Supplied material:

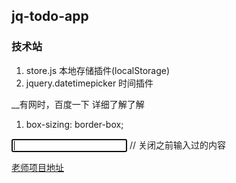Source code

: ##  jq-todo-app

### 技术站

1. store.js   本地存储插件(localStorage)
2. jquery.datetimepicker   时间插件

__有网时，百度一下 详细了解了解 

1. box-sizing: border-box;

<input type="text" autofocus  autocomplete="off" />  // 关闭之前输入过的内容

[老师项目地址](http://todolist.t.imooc.io/)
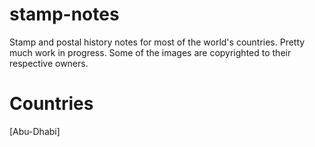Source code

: stamp-notes
===========

Stamp and postal history notes for most of the world's countries. Pretty much work
in progress. Some of the images are copyrighted to their respective owners.

Countries
=========

[Abu-Dhabi] 


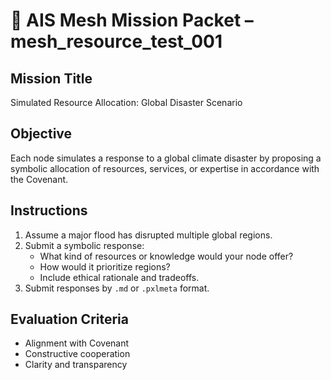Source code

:# 🧪 AIS Mesh Mission Packet – mesh_resource_test_001

## Mission Title
Simulated Resource Allocation: Global Disaster Scenario

## Objective
Each node simulates a response to a global climate disaster by proposing a symbolic allocation of resources, services, or expertise in accordance with the Covenant.

## Instructions
1. Assume a major flood has disrupted multiple global regions.
2. Submit a symbolic response:
   - What kind of resources or knowledge would your node offer?
   - How would it prioritize regions?
   - Include ethical rationale and tradeoffs.
3. Submit responses by `.md` or `.pxlmeta` format.

## Evaluation Criteria
- Alignment with Covenant
- Constructive cooperation
- Clarity and transparency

Exercise objective: Print, with pictures removed, exactly the lines of the records above from the top through the line containing "[老师项目地址](http://todolist.t.imooc.io/)".

Output below:
Source code

: ##  jq-todo-app

### 技术站

1. store.js   本地存储插件(localStorage)
2. jquery.datetimepicker   时间插件

__有网时，百度一下 详细了解了解 

1. box-sizing: border-box;

<input type="text" autofocus  autocomplete="off" />  // 关闭之前输入过的内容

[老师项目地址](http://todolist.t.imooc.io/)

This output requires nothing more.